Infelizmente, este curto artigo não dará conta de tamanho dilema, e orgulhosamente me coloco aqui na posição de aprendiz. O tema é vasto, assim como é enorme a gama de particularidades que cercam cada projeto ou região, de modo que não parece viável pensar em uma receita aplicável a todos os casos. Cada ator em cada setor tem um entendimento sobre o valor do seu trabalho.  

Mas ouso dizer que, no que diz respeito aos projetos do setor privado baseados na prestação de serviços ambientais, os valores e o tempo dos projetos serão tão relevantes quanto o tamanho do real comprometimento de empresas e organizações com suas metas de descarbonização e sua verdadeira preocupação com a biodiversidade e ecossistemas. 

E tudo isso mesmo diante de algumas especificidades, como a concorrência que projetos envolvendo PSA têm diante de atividades que podem ter preços mais atraentes, como culturas de soja e milho. Mas eu entendo que um não exclui o outro.
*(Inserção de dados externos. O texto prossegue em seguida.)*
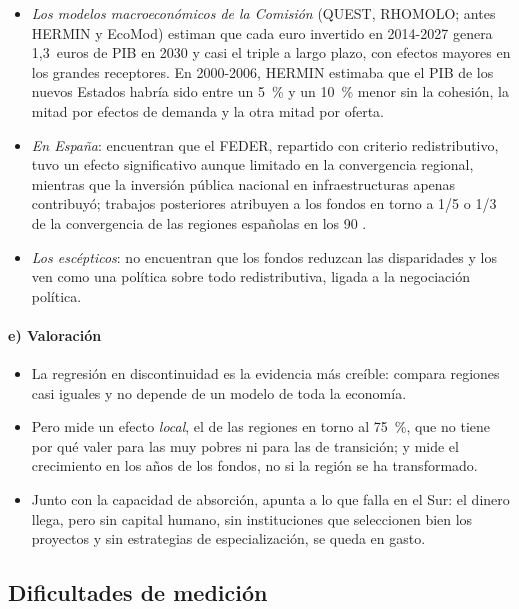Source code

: \documentclass[11pt]{article}
\begin{document}
\begin{itemize}
\item \emph{Los modelos macroeconómicos de la Comisión} (QUEST, RHOMOLO; antes HERMIN y EcoMod) estiman que cada euro invertido en 2014-2027 genera 1,3~euros de PIB en 2030 y casi el triple a largo plazo, con efectos mayores en los grandes receptores\nocite{CE2024Informe9}. En 2000-2006, HERMIN estimaba que el PIB de los nuevos Estados habría sido entre un 5~\% y un 10~\% menor sin la cohesión, la mitad por efectos de demanda y la otra mitad por oferta.
\item \emph{En España}: \textcite{delaFuenteVives1995} encuentran que el FEDER, repartido con criterio redistributivo, tuvo un efecto significativo aunque limitado en la convergencia regional, mientras que la inversión pública nacional en infraestructuras apenas contribuyó; trabajos posteriores atribuyen a los fondos en torno a 1/5 o 1/3 de la convergencia de las regiones españolas en los 90 .
\item \emph{Los escépticos}: \textcite{BoldrinCanova2001} no encuentran que los fondos reduzcan las disparidades y los ven como una política sobre todo redistributiva, ligada a la negociación política.
\end{itemize}

\paragraph{e) Valoración}

\begin{itemize}
\item La regresión en discontinuidad es la evidencia más creíble: compara regiones casi iguales y no depende de un modelo de toda la economía.
\item Pero mide un efecto \emph{local}, el de las regiones en torno al 75~\%, que no tiene por qué valer para las muy pobres ni para las de transición; y mide el crecimiento en los años de los fondos, no si la región se ha transformado.
\item Junto con la capacidad de absorción, apunta a lo que falla en el Sur: el dinero llega, pero sin capital humano, sin instituciones que seleccionen bien los proyectos y sin estrategias de especialización, se queda en gasto.
\end{itemize}

\subsection{Dificultades de medición}\label{sec:medicion}
\end{document}

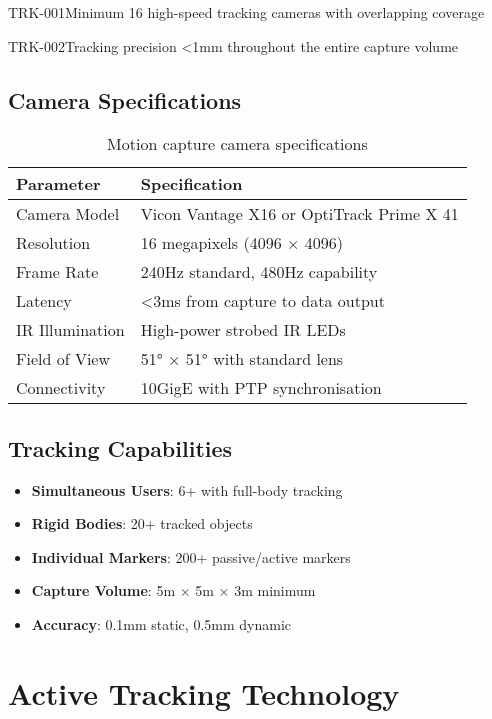 \begin{requirement}{TRK-001}{Minimum 16 high-speed tracking cameras with overlapping coverage}

\begin{requirement}{TRK-002}{Tracking precision <1mm throughout the entire capture volume}

\subsection{Camera Specifications}

\begin{table}[H]
\centering
\begin{tabularx}{\textwidth}{@{}lX@{}}
\toprule
\textbf{Parameter} & \textbf{Specification} \\
\midrule
Camera Model & Vicon Vantage X16 or OptiTrack Prime X 41 \\
Resolution & 16 megapixels (4096 × 4096) \\
Frame Rate & 240Hz standard, 480Hz capability \\
Latency & <3ms from capture to data output \\
IR Illumination & High-power strobed IR LEDs \\
Field of View & 51° × 51° with standard lens \\
Connectivity & 10GigE with PTP synchronisation \\
\bottomrule
\end{tabularx}
\caption{Motion capture camera specifications}
\end{table}

\subsection{Tracking Capabilities}

\begin{itemize}
    \item \textbf{Simultaneous Users}: 6+ with full-body tracking
    \item \textbf{Rigid Bodies}: 20+ tracked objects
    \item \textbf{Individual Markers}: 200+ passive/active markers
    \item \textbf{Capture Volume}: 5m × 5m × 3m minimum
    \item \textbf{Accuracy}: 0.1mm static, 0.5mm dynamic
\end{itemize}

\section{Active Tracking Technology}


\end{requirement}
\end{requirement}
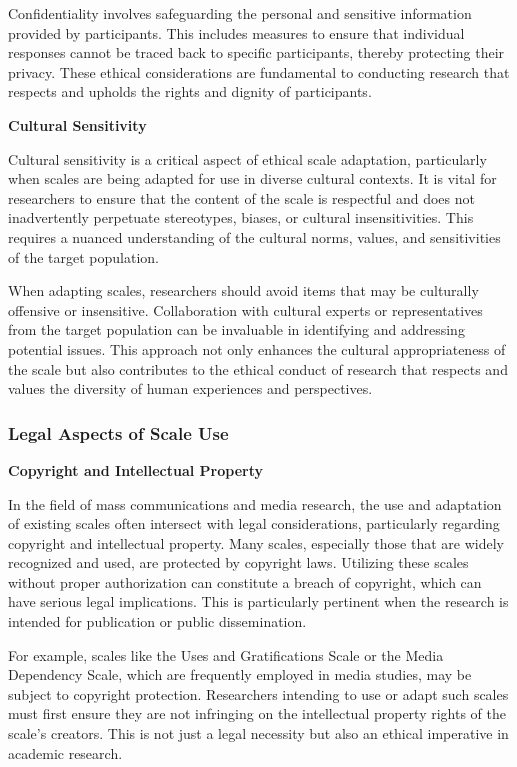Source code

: \documentclass[
]{book}
\begin{document}
Confidentiality involves safeguarding the personal and sensitive information provided by participants. This includes measures to ensure that individual responses cannot be traced back to specific participants, thereby protecting their privacy. These ethical considerations are fundamental to conducting research that respects and upholds the rights and dignity of participants.

\textbf{Cultural Sensitivity}

Cultural sensitivity is a critical aspect of ethical scale adaptation, particularly when scales are being adapted for use in diverse cultural contexts. It is vital for researchers to ensure that the content of the scale is respectful and does not inadvertently perpetuate stereotypes, biases, or cultural insensitivities. This requires a nuanced understanding of the cultural norms, values, and sensitivities of the target population.

When adapting scales, researchers should avoid items that may be culturally offensive or insensitive. Collaboration with cultural experts or representatives from the target population can be invaluable in identifying and addressing potential issues. This approach not only enhances the cultural appropriateness of the scale but also contributes to the ethical conduct of research that respects and values the diversity of human experiences and perspectives.

\subsubsection*{Legal Aspects of Scale Use}\label{legal-aspects-of-scale-use}

\textbf{Copyright and Intellectual Property}

In the field of mass communications and media research, the use and adaptation of existing scales often intersect with legal considerations, particularly regarding copyright and intellectual property. Many scales, especially those that are widely recognized and used, are protected by copyright laws. Utilizing these scales without proper authorization can constitute a breach of copyright, which can have serious legal implications. This is particularly pertinent when the research is intended for publication or public dissemination.

For example, scales like the Uses and Gratifications Scale or the Media Dependency Scale, which are frequently employed in media studies, may be subject to copyright protection. Researchers intending to use or adapt such scales must first ensure they are not infringing on the intellectual property rights of the scale's creators. This is not just a legal necessity but also an ethical imperative in academic research.
\end{document}
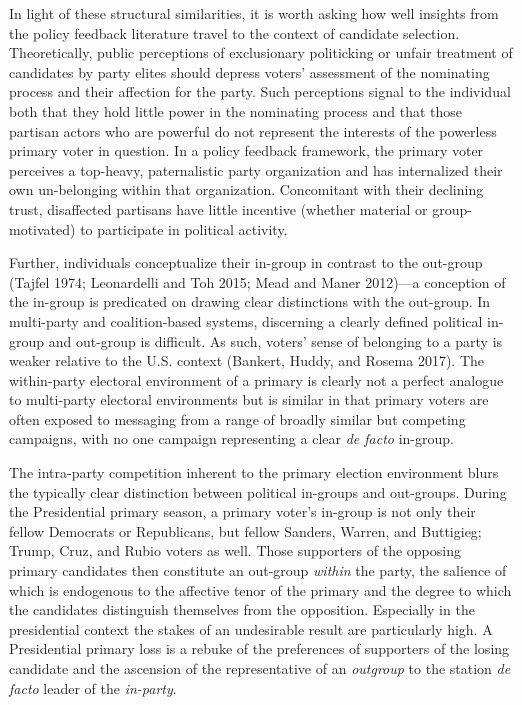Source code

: \documentclass[
]{article}
\begin{document}
In light of these structural similarities, it is worth asking how well insights from the policy feedback literature travel to the context of candidate selection. Theoretically, public perceptions of exclusionary politicking or unfair treatment of candidates by party elites should depress voters' assessment of the nominating process and their affection for the party. Such perceptions signal to the individual both that they hold little power in the nominating process and that those partisan actors who are powerful do not represent the interests of the powerless primary voter in question. In a policy feedback framework, the primary voter perceives a top-heavy, paternalistic party organization and has internalized their own un-belonging within that organization. Concomitant with their declining trust, disaffected partisans have little incentive (whether material or group-motivated) to participate in political activity.

Further, individuals conceptualize their in-group in contrast to the out-group (Tajfel 1974; Leonardelli and Toh 2015; Mead and Maner 2012)---a conception of the in-group is predicated on drawing clear distinctions with the out-group. In multi-party and coalition-based systems, discerning a clearly defined political in-group and out-group is difficult. As such, voters' sense of belonging to a party is weaker relative to the U.S. context (Bankert, Huddy, and Rosema 2017). The within-party electoral environment of a primary is clearly not a perfect analogue to multi-party electoral environments but is similar in that primary voters are often exposed to messaging from a range of broadly similar but competing campaigns, with no one campaign representing a clear \emph{de facto} in-group.

The intra-party competition inherent to the primary election environment blurs the typically clear distinction between political in-groups and out-groups. During the Presidential primary season, a primary voter's in-group is not only their fellow Democrats or Republicans, but fellow Sanders, Warren, and Buttigieg; Trump, Cruz, and Rubio voters as well. Those supporters of the opposing primary candidates then constitute an out-group \emph{within} the party, the salience of which is endogenous to the affective tenor of the primary and the degree to which the candidates distinguish themselves from the opposition. Especially in the presidential context the stakes of an undesirable result are particularly high. A Presidential primary loss is a rebuke of the preferences of supporters of the losing candidate and the ascension of the representative of an \emph{outgroup} to the station \emph{de facto} leader of the \emph{in-party}.
\end{document}
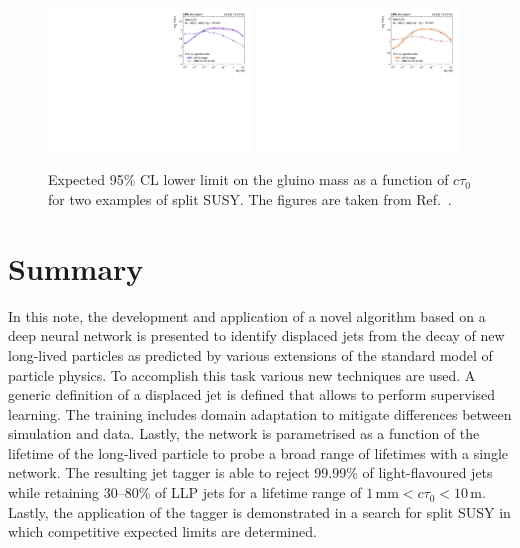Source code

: \documentclass{webofc}
\newcommand{\ctau}{\ensuremath{c\tau_{0}}\xspace}
\begin{document}
\begin{figure}[!ht]
\includegraphics[width=0.48\textwidth]{figs/summaryU.pdf}\hspace{0.03\textwidth}
\includegraphics[width=0.48\textwidth]{figs/summaryC.pdf}
\centering
\caption{\label{fig:limits}Expected 95\% CL lower limit on the gluino mass as a function of \ctau for two examples of split SUSY. The figures are taken from Ref.~\cite{CMS-EXO-19-011}.}
\label{fig-4}
\end{figure}

\section{Summary}
\label{Summary}

In this note, the development and application of a novel algorithm based on a deep neural network is presented to identify displaced jets from the decay of new long-lived particles as predicted by various extensions of the standard model of particle physics. To accomplish this task various new techniques are used. A generic definition of a displaced jet is defined that allows to perform supervised learning. The training includes domain adaptation to mitigate differences between simulation and data. Lastly, the network is parametrised as a function of the lifetime of the long-lived particle to probe a broad range of lifetimes with a single network. The resulting jet tagger is able to reject 99.99\% of light-flavoured jets while retaining 30--80\% of LLP jets for a lifetime range of $1\,\textrm{mm}<\ctau<10\,\textrm{m}$. Lastly, the application of the tagger is demonstrated in a search for split SUSY in which competitive expected limits are determined.
\end{document}
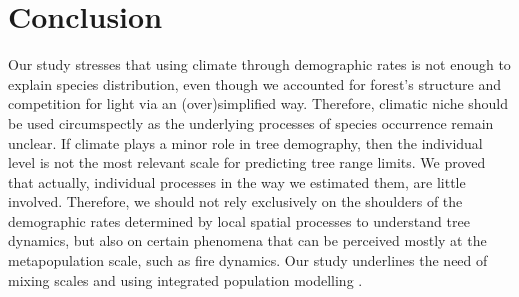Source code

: 
\section{Conclusion}
Our study stresses that using climate through demographic rates is not enough to explain species distribution, even though we accounted for forest's structure and competition for light via an (over)simplified way. Therefore, climatic niche should be used circumspectly as the underlying processes of species occurrence remain unclear. If climate plays a minor role in tree demography, then the individual level is not the most relevant scale for predicting tree range limits. We proved that actually, individual processes in the way we estimated them, are little involved. Therefore, we should not rely exclusively on the shoulders of the demographic rates determined by local spatial processes to understand tree dynamics, but also on certain phenomena that can be perceived mostly at the metapopulation scale, such as fire dynamics. Our study underlines the need of mixing scales and using integrated population modelling \citep{Isaac2020}.
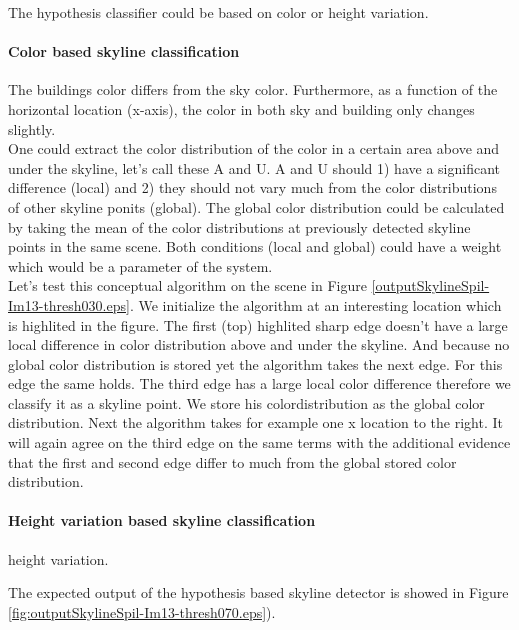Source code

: The hypothesis classifier could be based on color or height variation.

\paragraph{Color based skyline classification}
The buildings color differs from the sky color. Furthermore,
as a function of the horizontal location (x-axis), the color in both sky and
building only changes slightly.\\
One could extract the color distribution of the color in a certain area above
and under the skyline, let's call these A and U. 
A and U should 1) have a significant difference (local) and 2) they should not vary much from 
the color distributions of other skyline ponits (global).
The global color distribution could be calculated by taking the mean of the color
distributions at previously detected skyline points in the same scene.
Both conditions (local and global) could have a weight 
which would be a parameter of the system.\\

Let's test this conceptual algorithm on the scene in Figure
\ref{outputSkylineSpil-Im13-thresh030.eps}.
We initialize the algorithm at an interesting location which is highlited in the
figure.  The first (top) highlited sharp edge doesn't have a large local difference in color distribution
above and under the skyline. And because no global color distribution is stored yet
the algorithm takes the next edge. For this edge the same holds.
The third edge has a large local color difference therefore we classify it as
a skyline point. We store his colordistribution as the global color
distribution. Next the algorithm takes for example one x location to the right.
It will again agree on the third edge on the same terms with the additional evidence that the
first and second edge differ to much from the global stored color distribution. 

\paragraph{Height variation based skyline classification}
height variation.


The expected output of the hypothesis based skyline detector is showed in Figure \ref{fig:outputSkylineSpil-Im13-thresh070.eps}). 

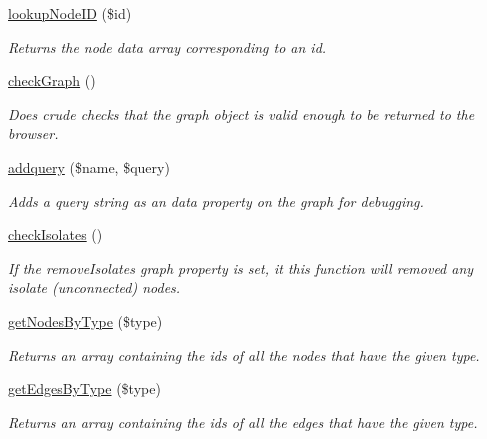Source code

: \begin{DoxyCompactItemize}
\item 
\hyperlink{classGraph_a2dbdcb74c3ec884e36c7e9bd2af2894b}{lookupNodeID} (\$id)
\begin{DoxyCompactList}\small\item\em Returns the node data array corresponding to an id. \item\end{DoxyCompactList}\item 
\hyperlink{classGraph_afe74e5691b6653ac424162b5c07ffb36}{checkGraph} ()
\begin{DoxyCompactList}\small\item\em Does crude checks that the graph object is valid enough to be returned to the browser. \item\end{DoxyCompactList}\item 
\hyperlink{classGraph_ac5966cfcda85aa980d06d8e11e67612c}{addquery} (\$name, \$query)
\begin{DoxyCompactList}\small\item\em Adds a query string as an data property on the graph for debugging. \item\end{DoxyCompactList}\item 
\hyperlink{classGraph_a56a82fd5e3efba96b1eea155c8185beb}{checkIsolates} ()
\begin{DoxyCompactList}\small\item\em If the removeIsolates graph property is set, it this function will removed any isolate (unconnected) nodes. \item\end{DoxyCompactList}\item 
\hyperlink{classGraph_abf5f4c406c3eb3a82b3a2d1347715830}{getNodesByType} (\$type)
\begin{DoxyCompactList}\small\item\em Returns an array containing the ids of all the nodes that have the given type. \item\end{DoxyCompactList}\item 
\hyperlink{classGraph_a1e2982011dd121cff330730e8d561f22}{getEdgesByType} (\$type)
\begin{DoxyCompactList}\small\item\em Returns an array containing the ids of all the edges that have the given type. \item\end{DoxyCompactList}\end{DoxyCompactItemize}
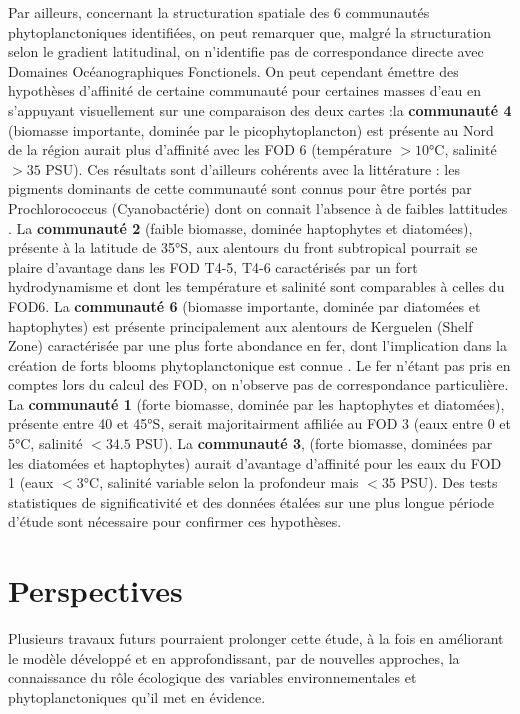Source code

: \documentclass[11pt,a4paper,oneside]{report}
\begin{document}
	Par ailleurs, concernant la structuration spatiale des 6 communautés phytoplanctoniques identifiées, on peut remarquer que, malgré la structuration selon le gradient latitudinal, on n'identifie pas de correspondance directe avec Domaines Océanographiques Fonctionels. On peut cependant émettre des hypothèses d'affinité de certaine communauté pour certaines masses d'eau en s'appuyant visuellement sur une comparaison des deux cartes :la \textbf{ communauté 4} (biomasse importante, dominée par le picophytoplancton) est présente au Nord de la région aurait plus d'affinité avec les FOD 6 (température $> 10$°C, salinité $>35$ PSU). Ces résultats sont d'ailleurs cohérents avec la littérature : les pigments dominants de cette communauté sont connus pour être portés par Prochlorococcus (Cyanobactérie) dont on connait l'absence à de faibles lattitudes \cite{Pan2020}. La \textbf{communauté 2} (faible biomasse, dominée haptophytes et diatomées), présente à la latitude de 35°S, aux alentours du front subtropical pourrait se plaire d'avantage dans les FOD T4-5, T4-6 caractérisés par un fort hydrodynamisme et dont les température et salinité sont comparables à celles du FOD6. La \textbf{communauté 6} (biomasse importante, dominée par diatomées et haptophytes) est présente principalement aux alentours de Kerguelen (Shelf Zone) caractérisée par une plus forte abondance en fer, dont l'implication dans la création de forts blooms phytoplanctonique est connue \cite{Blain2007}. Le fer n'étant pas pris en comptes lors du calcul des FOD, on n'observe pas de correspondance particulière. La \textbf{communauté 1} (forte biomasse, dominée par les haptophytes et diatomées), présente entre 40 et 45°S, serait majoritairment affiliée au FOD 3 (eaux entre 0 et 5°C, salinité $<34.5$ PSU). La \textbf{communauté 3}, (forte biomasse, dominées par les diatomées et haptophytes) aurait d'avantage d'affinité pour les eaux du FOD 1 (eaux $<3$°C, salinité variable selon la profondeur mais $<35$ PSU). Des tests statistiques de significativité et des données étalées sur une plus longue période d'étude sont nécessaire pour confirmer ces hypothèses.
	
	
	
	\section{Perspectives}
	Plusieurs travaux futurs pourraient prolonger cette étude, à la fois en améliorant le modèle développé et en approfondissant, par de nouvelles approches, la connaissance du rôle écologique des variables environnementales et phytoplanctoniques qu'il met en évidence.
	
\end{document}
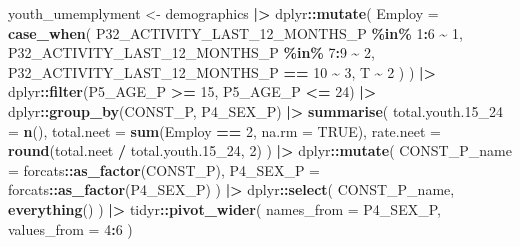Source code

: \documentclass[
]{article}
\newenvironment{Shaded}{\begin{snugshade}}{\end{snugshade}}
\newcommand{\AttributeTok}[1]{\textcolor[rgb]{0.13,0.29,0.53}{#1}}
\newcommand{\ConstantTok}[1]{\textcolor[rgb]{0.56,0.35,0.01}{#1}}
\newcommand{\DecValTok}[1]{\textcolor[rgb]{0.00,0.00,0.81}{#1}}
\newcommand{\FloatTok}[1]{\textcolor[rgb]{0.00,0.00,0.81}{#1}}
\newcommand{\FunctionTok}[1]{\textcolor[rgb]{0.13,0.29,0.53}{\textbf{#1}}}
\newcommand{\NormalTok}[1]{#1}
\newcommand{\OtherTok}[1]{\textcolor[rgb]{0.56,0.35,0.01}{#1}}
\newcommand{\SpecialCharTok}[1]{\textcolor[rgb]{0.81,0.36,0.00}{\textbf{#1}}}
\begin{document}
{\begin{Shaded}
\begin{Highlighting}[]
\NormalTok{youth\_umemplyment }\OtherTok{\textless{}{-}} 
\NormalTok{  demographics }\SpecialCharTok{|\textgreater{}}
\NormalTok{  dplyr}\SpecialCharTok{::}\FunctionTok{mutate}\NormalTok{(}
    \AttributeTok{Employ =} \FunctionTok{case\_when}\NormalTok{(}
\NormalTok{      P32\_ACTIVITY\_LAST\_12\_MONTHS\_P }\SpecialCharTok{\%in\%} \DecValTok{1}\SpecialCharTok{:}\DecValTok{6} \SpecialCharTok{\textasciitilde{}} \DecValTok{1}\NormalTok{,}
\NormalTok{      P32\_ACTIVITY\_LAST\_12\_MONTHS\_P }\SpecialCharTok{\%in\%} \DecValTok{7}\SpecialCharTok{:}\DecValTok{9} \SpecialCharTok{\textasciitilde{}} \DecValTok{2}\NormalTok{,}
\NormalTok{      P32\_ACTIVITY\_LAST\_12\_MONTHS\_P }\SpecialCharTok{==} \DecValTok{10} \SpecialCharTok{\textasciitilde{}} \DecValTok{3}\NormalTok{,}
\NormalTok{      T }\SpecialCharTok{\textasciitilde{}} \DecValTok{2}
\NormalTok{    )}
\NormalTok{  ) }\SpecialCharTok{|\textgreater{}}
\NormalTok{  dplyr}\SpecialCharTok{::}\FunctionTok{filter}\NormalTok{(P5\_AGE\_P }\SpecialCharTok{\textgreater{}=} \DecValTok{15}\NormalTok{, P5\_AGE\_P }\SpecialCharTok{\textless{}=} \DecValTok{24}\NormalTok{) }\SpecialCharTok{|\textgreater{}}
\NormalTok{  dplyr}\SpecialCharTok{::}\FunctionTok{group\_by}\NormalTok{(CONST\_P, P4\_SEX\_P) }\SpecialCharTok{|\textgreater{}}
  \FunctionTok{summarise}\NormalTok{(}
    \AttributeTok{total.youth.15\_24 =} \FunctionTok{n}\NormalTok{(),}
    \AttributeTok{total.neet =} \FunctionTok{sum}\NormalTok{(Employ }\SpecialCharTok{==} \DecValTok{2}\NormalTok{, }\AttributeTok{na.rm =} \ConstantTok{TRUE}\NormalTok{),}
    \AttributeTok{rate.neet =} \FunctionTok{round}\NormalTok{(total.neet }\SpecialCharTok{/}\NormalTok{ total.youth}\FloatTok{.15}\NormalTok{\_24, }\DecValTok{2}\NormalTok{)}
\NormalTok{  ) }\SpecialCharTok{|\textgreater{}}
\NormalTok{  dplyr}\SpecialCharTok{::}\FunctionTok{mutate}\NormalTok{(}
    \AttributeTok{CONST\_P\_name =}\NormalTok{ forcats}\SpecialCharTok{::}\FunctionTok{as\_factor}\NormalTok{(CONST\_P),}
    \AttributeTok{P4\_SEX\_P =}\NormalTok{ forcats}\SpecialCharTok{::}\FunctionTok{as\_factor}\NormalTok{(P4\_SEX\_P)}
\NormalTok{  ) }\SpecialCharTok{|\textgreater{}}
\NormalTok{  dplyr}\SpecialCharTok{::}\FunctionTok{select}\NormalTok{(}
\NormalTok{    CONST\_P\_name,}
    \FunctionTok{everything}\NormalTok{()}
\NormalTok{  ) }\SpecialCharTok{|\textgreater{}}
\NormalTok{  tidyr}\SpecialCharTok{::}\FunctionTok{pivot\_wider}\NormalTok{(}
    \AttributeTok{names\_from =}\NormalTok{  P4\_SEX\_P,}
    \AttributeTok{values\_from =} \DecValTok{4}\SpecialCharTok{:}\DecValTok{6}
\NormalTok{  ) }


\end{Highlighting}
\end{Shaded}}
\end{document}
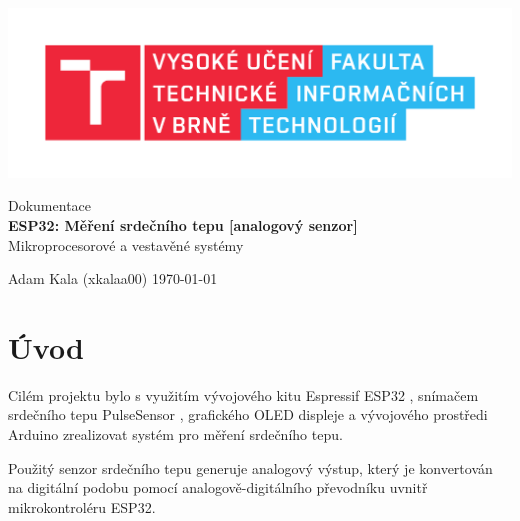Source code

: \documentclass[11.5pt]{article}
\begin{document}
	\begin{titlepage}
		\begin{center}
			\includegraphics[width=0.77\linewidth]{pic/FIT_logo.pdf} \\


			\Huge{Dokumentace} \\
			\LARGE{\textbf{
				ESP32: Měření srdečního tepu [analogový senzor]
			}} \\
			\Large{Mikroprocesorové a vestavěné systémy}

		\end{center}

		{\Large            
            Adam Kala (xkalaa00)
            \hfill
            \today
		}
	\end{titlepage}



         \tableofcontents
	\clearpage



	
	\section{Úvod}
	\setcounter{page}{1}
        Cilém projektu bylo s využitím vývojového kitu Espressif ESP32 \cite{esp32}, snímačem srdečního tepu PulseSensor \cite{snimac}, grafického OLED displeje \cite{displej}
        a vývojového prostředi Arduino zrealizovat systém pro měření srdečního tepu. 

        Použitý senzor srdečního tepu generuje analogový výstup, který je konvertován na digitální podobu pomocí analogově-digitálního převodníku uvnitř mikrokontroléru ESP32. 
\end{document}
Ao contrário, podem e devem se complementar porque os benefícios sociais, financeiros e ambientais de autoalimentam.

O sistema Integração Lavoura-Pecuária-Floresta (ILPF), cuja técnica e retornos já são conhecidos, pode servir de inspiração às atividades com PSA, uma vez que as diversas pontas envolvidas estão conectadas e a preservação ambiental e o cuidado social andam de mãos dadas com a atividade econômica.

Acredito também que o mercado determinará os rumos futuros dos preços, seja pela evolução dos marcos regulatórios ou como forma efetiva de respostas às demandas dos consumidores e clientes, que tendem a continuar mais exigentes, com preocupações socioambientais cada vez mais apuradas. 

A lição: pagar por serviços ambientais é uma saída ecossistêmica, social e economicamente eficaz para combater o aquecimento global e promover desenvolvimento socioambiental. A oportunidade que se apresenta a todos nós é a da busca de agregação de valor às cadeias produtivas por meio de incentivos que apoiem pessoas e planeta a uma só vez.  

 

*Marco Dorna é presidente da Tetra Pak Brasil.